Obama's Economic Plan

Fresno, CA The stakes are high for the White House as their more detailed plan to ease the credit crisis in the banking system is unveiled. Part of Treasury Secretary Tim Geithner's plan involves the government partnering with private investors, by offering government financed, low interest loans.

"We can't govern out of anger. Main Street has to understand, unless we get these banks moving again, then we can't get this economy to recover. And we don't want to cut off our nose to spite our face," said President Obama in a '60 Minutes' interview on Sunday night.

This partnership would eventually buy up to $1 trillion dollars in banks' toxic assets, now being called "legacy assets" by the administration; mainly mortgages that have gone bad. The goal is to jump start lending, by removing bad assets from bank balance sheets.

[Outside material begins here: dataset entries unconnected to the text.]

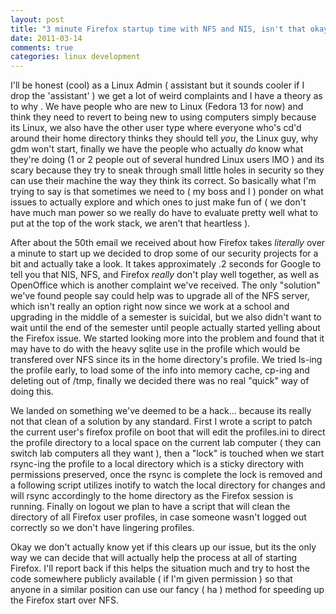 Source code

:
 ```yaml
---
layout: post
title: "3 minute Firefox startup time with NFS and NIS, isn't that okay? "
date: 2011-03-14
comments: true
categories: linux development
---
```


I'll be honest (cool) as a Linux Admin ( assistant but it sounds cooler if I drop the 'assistant' ) we get a lot of weird complaints and I have a theory as to why . We have people who are new to Linux (Fedora 13 for now) and think they need to revert to being new to using computers simply because its Linux, we also have the other user type where everyone who's cd'd around their home directory thinks they should tell <em>you</em>, the Linux guy, why gdm won't start, finally we have the people who actually <em>do </em>know what they're doing (1 or 2 people out of several hundred Linux users IMO ) and its scary because they try to sneak through small little holes in security so they can use their machine the way they think its correct. So basically what I'm trying to say is that sometimes we need to ( my boss and I ) ponder on what issues to actually explore and which ones to just make fun of ( we don't have much man power so we really do have to evaluate pretty well what to put at the top of the work stack, we aren't that heartless ).

After about the 50th email we received about how Firefox takes <em>literally</em> over a minute to start up we decided to drop some of our security projects for a bit and actually take a look. It takes approximately .2 seconds for Google to tell you that NIS, NFS, and Firefox <em>really</em> don't play well together, as well as OpenOffice which is another complaint we've received. The only "solution" we've found people say could help was to upgrade all of the NFS server, which isn't really an option right now since we work at a school and upgrading in the middle of a semester is suicidal, but we also didn't want to wait until the end of the semester until people actually started yelling about the Firefox issue. We started looking more into the problem and found that it may have to do with the heavy sqlite use in the profile which would be transfered over NFS since its in the home directory's profile. We tried ls-ing the profile early, to load some of the info into memory cache, cp-ing and deleting out of /tmp, finally we decided there was no real "quick" way of doing this.

We landed on something we've deemed to be a hack... because its really not that clean of a solution by any standard. First I wrote a script to patch the current user's firefox profile on boot that will edit the profiles.ini to direct the profile directory to a local space on the current lab computer ( they can switch lab computers all they want ), then a "lock" is touched when we start rsync-ing the profile to a local directory which is a sticky directory with permissions preserved, once the rsync is complete the lock is removed and a following script utilizes inotify to watch the local directory for changes and will rsync accordingly to the home directory as the Firefox session is running. Finally on logout we plan to have a script that will clean the directory of all Firefox user profiles, in case someone  wasn't logged out correctly so we don't have lingering profiles.

Okay we don't actually know yet if this clears up our issue, but its the only way we can decide that will actually help the process at all of starting Firefox. I'll report back if this helps the situation much and try to host the code somewhere publicly available ( if I'm given permission ) so that anyone in a similar position can use our fancy ( ha ) method for speeding up the Firefox start over NFS.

Christina Romer with the Council Of Economic Advisors: "The reason the government is coming in at all, is to re-create this market. But it's an open bid. That's why we're going in with the private sector. They're going to have money on the line, just like we are. And the whole idea is to not overpay for them."

Stocks opened sharply higher, a sign that Wall Street seems to like what it hears. But the president may face a hard sell. Some economists think the latest Geithner plan won't work.

After the AIG executive bonus outrage, people are skeptical about offering banks help.

The Treasury Secretary acknowledges the public's anger, but asks for patience. He expects the economy to pull out of recession, once the financial sector is stabilized.